Re: [PATCH v2 0/2] mm/mprotect: micro-optimization work

From: Luke Yang

Date: Mon Mar 30 2026 - 16:01:56 EST

Hi Pedro,

Thanks for working on this. I just wanted to share that we've created a
test kernel with your patches and tested on the following CPUs:

--- aarch64 ---
Ampere Altra
Ampere Altra Max

--- x86_64 ---
AMD EPYC 7713
AMD EPYC 7351
AMD EPYC 7542
AMD EPYC 7573X
AMD EPYC 7702
AMD EPYC 9754
Intel Xeon Gold 6126
Into Xeon Gold 6330
Intel Xeon Gold 6530
Intel Xeon Platinum 8351N
Intel Core i7-6820HQ

--- ppc64le ---
IBM Power 10

On average, we see improvements ranging from a minimum of 5% to a
maximum of 55%, with most improvements showing around a 25% speed up in
the libmicro/mprot_tw4m micro benchmark.

Thanks,
Luke

On Tue, Mar 24, 2026 at 11:44 AM Pedro Falcato <pfalcato@xxxxxxx> wrote:
>
> Micro-optimize the change_protection functionality and the
> change_pte_range() routine. This set of functions works in an incredibly
> tight loop, and even small inefficiencies are incredibly evident when spun
> hundreds, thousands or hundreds of thousands of times.
>
> There was an attempt to keep the batching functionality as much as possible,
> which introduced some part of the slowness, but not all of it. Removing it
> for !arm64 architectures would speed mprotect() up even further, but could
> easily pessimize cases where large folios are mapped (which is not as rare
> as it seems, particularly when it comes to the page cache these days).
>
> The micro-benchmark used for the tests was [0] (usable using google/benchmark
> and g++ -O2 -lbenchmark repro.cpp)
>
> This resulted in the following (first entry is baseline):
>
> ---------------------------------------------------------
> Benchmark Time CPU Iterations
> ---------------------------------------------------------
> mprotect_bench 85967 ns 85967 ns 6935
> mprotect_bench 73374 ns 73373 ns 9602
>
>
> After the patchset we can observe a 14% speedup in mprotect. Wonderful
> for the elusive mprotect-based workloads!
>
> Testing & more ideas welcome.

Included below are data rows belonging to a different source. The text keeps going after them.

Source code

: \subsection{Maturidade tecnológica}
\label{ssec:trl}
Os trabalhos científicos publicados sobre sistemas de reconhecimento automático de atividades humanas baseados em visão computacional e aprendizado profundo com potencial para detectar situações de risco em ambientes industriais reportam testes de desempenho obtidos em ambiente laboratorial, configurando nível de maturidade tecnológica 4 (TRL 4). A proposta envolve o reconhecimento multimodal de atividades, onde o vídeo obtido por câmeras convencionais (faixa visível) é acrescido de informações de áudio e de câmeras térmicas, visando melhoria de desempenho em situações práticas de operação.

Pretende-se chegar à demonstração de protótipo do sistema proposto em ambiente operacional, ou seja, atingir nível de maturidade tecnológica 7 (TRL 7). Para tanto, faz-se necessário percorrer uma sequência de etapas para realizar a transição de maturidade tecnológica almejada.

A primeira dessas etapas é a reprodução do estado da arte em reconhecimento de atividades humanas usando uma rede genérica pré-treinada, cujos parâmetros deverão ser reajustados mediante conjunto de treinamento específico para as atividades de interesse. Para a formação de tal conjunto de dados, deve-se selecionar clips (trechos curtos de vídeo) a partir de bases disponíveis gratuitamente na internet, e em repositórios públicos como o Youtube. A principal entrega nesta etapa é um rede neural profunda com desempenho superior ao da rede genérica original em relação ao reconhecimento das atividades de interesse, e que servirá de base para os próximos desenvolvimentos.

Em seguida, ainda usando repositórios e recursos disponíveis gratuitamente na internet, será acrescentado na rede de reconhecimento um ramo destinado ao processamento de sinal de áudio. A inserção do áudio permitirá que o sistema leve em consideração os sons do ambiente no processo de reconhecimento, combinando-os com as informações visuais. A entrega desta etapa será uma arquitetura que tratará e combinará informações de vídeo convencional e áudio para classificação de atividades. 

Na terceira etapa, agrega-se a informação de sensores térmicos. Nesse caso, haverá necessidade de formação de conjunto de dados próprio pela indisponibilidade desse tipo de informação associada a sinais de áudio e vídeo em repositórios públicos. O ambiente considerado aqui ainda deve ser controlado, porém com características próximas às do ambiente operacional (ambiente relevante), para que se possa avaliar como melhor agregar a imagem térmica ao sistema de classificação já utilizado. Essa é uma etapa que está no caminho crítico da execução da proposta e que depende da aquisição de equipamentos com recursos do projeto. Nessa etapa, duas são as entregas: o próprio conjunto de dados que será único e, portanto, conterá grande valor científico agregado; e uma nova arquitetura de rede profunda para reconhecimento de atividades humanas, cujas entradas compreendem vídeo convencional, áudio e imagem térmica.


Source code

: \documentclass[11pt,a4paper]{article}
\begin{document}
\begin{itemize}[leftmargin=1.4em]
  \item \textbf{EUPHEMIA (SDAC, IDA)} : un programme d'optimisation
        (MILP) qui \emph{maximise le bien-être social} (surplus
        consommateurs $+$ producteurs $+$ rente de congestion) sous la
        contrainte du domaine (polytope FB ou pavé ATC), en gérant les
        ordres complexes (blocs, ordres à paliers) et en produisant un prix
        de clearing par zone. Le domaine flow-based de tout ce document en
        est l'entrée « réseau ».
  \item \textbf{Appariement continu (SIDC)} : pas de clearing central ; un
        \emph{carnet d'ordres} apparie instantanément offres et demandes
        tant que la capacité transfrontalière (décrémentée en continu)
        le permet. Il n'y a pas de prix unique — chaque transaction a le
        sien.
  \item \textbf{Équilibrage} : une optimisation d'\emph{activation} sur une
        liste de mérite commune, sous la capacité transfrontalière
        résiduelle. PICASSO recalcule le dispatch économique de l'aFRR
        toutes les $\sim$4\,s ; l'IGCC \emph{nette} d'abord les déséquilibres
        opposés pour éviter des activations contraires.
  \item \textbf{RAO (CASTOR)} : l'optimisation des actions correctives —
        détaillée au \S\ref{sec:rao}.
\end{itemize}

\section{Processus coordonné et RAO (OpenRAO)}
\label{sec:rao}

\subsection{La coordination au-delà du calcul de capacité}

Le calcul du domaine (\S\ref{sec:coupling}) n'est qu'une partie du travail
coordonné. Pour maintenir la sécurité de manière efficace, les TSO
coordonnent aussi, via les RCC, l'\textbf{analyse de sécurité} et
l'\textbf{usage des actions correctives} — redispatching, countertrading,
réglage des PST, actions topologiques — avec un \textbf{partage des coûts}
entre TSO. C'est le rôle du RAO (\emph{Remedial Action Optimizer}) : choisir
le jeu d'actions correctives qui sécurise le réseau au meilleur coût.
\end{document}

I suspect there is plenty of improvement possible
> but it would require more time than what I have on my hands right now. The
> entire inlined function (which inlines into change_protection()) is gigantic
> - I'm not surprised this is so finnicky.
>
> Note: per my profiling, the next _big_ bottleneck here is modify_prot_start_ptes,
> exactly on the xchg() done by x86. ptep_get_and_clear() is _expensive_. I don't think
> there's a properly safe way to go about it since we do depend on the D bit
> quite a lot. This might not be such an issue on other architectures.
>
>
> [0]: https://gist.github.com/heatd/1450d273005aba91fa5744f44dfcd933
> Link: https://lore.kernel.org/all/aY8-XuFZ7zCvXulB@xxxxxxxxxxxxxxxxxxxxxxxxxxxxxxxxx/
>
> Cc: Vlastimil Babka <vbabka@xxxxxxxxxx>
> Cc: Jann Horn <jannh@xxxxxxxxxx>
> Cc: David Hildenbrand <david@xxxxxxxxxx>
> Cc: Dev Jain <dev.jain@xxxxxxx>
> Cc: Luke Yang <luyang@xxxxxxxxxx>
> Cc: jhladky@xxxxxxxxxx
> Cc: linux-mm@xxxxxxxxx
> Cc: linux-kernel@xxxxxxxxxxxxxxx
>
> v2:
> - Addressed Sashiko's concerns
> - Picked up Lorenzo's R-b's (thank you!)
> - Squashed patch 1 and 4 into a single one (David)
> - Renamed the softleaf leaf function (David)
> - Dropped controversial noinlines & patch 3 (Lorenzo & David)
>
> v1:
> https://lore.kernel.org/linux-mm/20260319183108.1105090-1-pfalcato@xxxxxxx/
>
> Pedro Falcato (2):
> mm/mprotect: move softleaf code out of the main function
> mm/mprotect: special-case small folios when applying write permissions
>
> mm/mprotect.c | 146 ++++++++++++++++++++++++++++----------------------
> 1 file changed, 81 insertions(+), 65 deletions(-)
>
> --
> 2.53.0
>